In May 1940 the threat to the United Kingdom from German air attacks grew and the possibility of invasion heightened, leading to spontaneous offers of hospitality and refuge for British children from overseas governments. These began with Canada on 31 May, where the government forwarded offers from private households to the United Kingdom government. In a few days similar offers were received from Australia, New Zealand, South Africa and the United States.
To co-ordinate the British response to these offers, an interdepartmental committee was established, chaired by the Parliamentary under-secretary of State for the Dominions, Geoffrey Shakespeare, and including representatives from the Ministries of Health, Labour, and Pensions, the Dominions, Home, Foreign and Scottish Offices, the Treasury and the Board of Education.
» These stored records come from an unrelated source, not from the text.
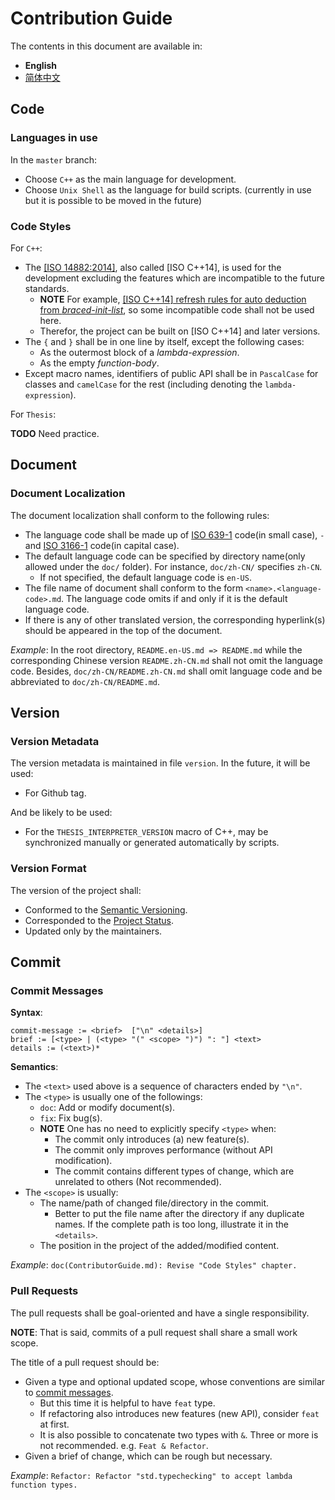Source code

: # Contribution Guide

The contents in this document are available in:

- **English**
- [简体中文](./ContributorGuide.zh-CN.md)

## Code

### Languages in use

In the `master` branch:

- Choose `C++` as the main language for development.
- Choose `Unix Shell` as the language for build scripts. (currently in use but it is possible to be moved in the future)

### Code Styles

For `C++`:

- The [[ISO 14882:2014]](https://www.iso.org/standard/64029.html), also called [ISO C++14], is used for the development excluding the features which are incompatible to the future standards.
  - **NOTE** For example, [[ISO C++14] refresh rules for auto deduction from *braced-init-list*](https://www.open-std.org/jtc1/sc22/wg21/docs/papers/2014/n3922.html), so some incompatible code shall not be used here.
  - Therefor, the project can be built on [ISO C++14] and later versions.
- The `{` and `}` shall be in one line by itself, except the following cases:
  - As the outermost block of a *lambda-expression*.
  - As the empty *function-body*.
- Except macro names, identifiers of public API shall be in `PascalCase` for classes and `camelCase` for the rest (including denoting the `lambda-expression`).

For `Thesis`:

**TODO** Need practice.

## Document

### Document Localization

The document localization shall conform to the following rules:

- The language code shall be made up of [ISO 639-1](https://en.wikipedia.org/wiki/ISO_639-1) code(in small case), `-` and [ISO 3166-1](https://en.wikipedia.org/wiki/ISO_3166-1) code(in capital case).
- The default language code can be specified by directory name(only allowed under the `doc/` folder). For instance, `doc/zh-CN/` specifies `zh-CN`.
  - If not specified, the default language code is `en-US`.
- The file name of document shall conform to the form `<name>.<language-code>.md`. The language code omits if and only if it is the default language code.
- If there is any of other translated version, the corresponding hyperlink(s) should be appeared in the top of the document.

*Example*: In the root directory, `README.en-US.md => README.md` while the corresponding Chinese version `README.zh-CN.md` shall not omit the language code. Besides, `doc/zh-CN/README.zh-CN.md` shall omit language code and be abbreviated to `doc/zh-CN/README.md`.

## Version

### Version Metadata

The version metadata is maintained in file `version`. In the future, it will be used:

- For Github tag.

And be likely to be used:

- For the `THESIS_INTERPRETER_VERSION` macro of C++, may be synchronized manually or generated automatically by scripts.

### Version Format

The version of the project shall:

- Conformed to the [Semantic Versioning](https://semver.org/).
- Corresponded to the [Project Status](./ProjectStatus.md).
- Updated only by the maintainers.

## Commit

### Commit Messages

**Syntax**:

```bnf
commit-message := <brief>  ["\n" <details>]
brief := [<type> | (<type> "(" <scope> ")") ": "] <text>
details := (<text>)*
```

**Semantics**:

- The `<text>` used above is a sequence of characters ended by `"\n"`.
- The `<type>` is usually one of the followings:
  - `doc`: Add or modify document(s).
  - `fix`: Fix bug(s).
  - **NOTE** One has no need to explicitly specify `<type>` when:
    - The commit only introduces (a) new feature(s).
    - The commit only improves performance (without API modification).
    - The commit contains different types of change, which are unrelated to others (Not recommended).
- The `<scope>` is usually:
  - The name/path of changed file/directory in the commit.
    - Better to put the file name after the directory if any duplicate names. If the complete path is too long, illustrate it in the `<details>`.
  - The position in the project of the added/modified content.

*Example*: `doc(ContributorGuide.md): Revise "Code Styles" chapter.`

### Pull Requests

The pull requests shall be goal-oriented and have a single responsibility.

**NOTE**: That is said, commits of a pull request shall share a small work scope.

The title of a pull request should be:

- Given a type and optional updated scope, whose conventions are similar to [commit messages](#commit-messages).
  - But this time it is helpful to have `feat` type.
  - If refactoring also introduces new features (new API), consider `feat` at first.
  - It is also possible to concatenate two types with `&`. Three or more is not recommended. e.g. `Feat & Refactor`.
- Given a brief of change, which can be rough but necessary.

*Example*: `Refactor: Refactor "std.typechecking" to accept lambda function types.`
The committee established a Children's Overseas Reception Board. Its terms of reference were:- 'To consider offers from overseas to house and care for children, whether accompanied, from the European war zone, residing in Great Britain, including children orphaned by the war and to make recommendations thereon'.
An Advisory Council consisting of representatives of various societies interested in migration and Youth Organisations was also appointed by the Chairman of the Board to advise him on the various aspects of selection, welfare and reception overseas.
A special Board for Scotland with its own Advisory Council was also set up. It followed the policy laid down by the Board in London, and a Scottish Liaison Officer was appointed to keep the Scottish Board informed of the daily decisions and progress.
The Boards dealt with applications for settlement (both for British children and those resettled in Britain from occupied Europe, North Africa and Asia), sorting, selecting and approving the children, contacting the parents, arranging parties at the ports, and seeing them off, and also corresponding with the Dominions authorities about reception and care overseas and the eventual return of the children after the war.
The boards, and their advisory councils, were disbanded in 1944 once the perceived threat from German aggression had diminished.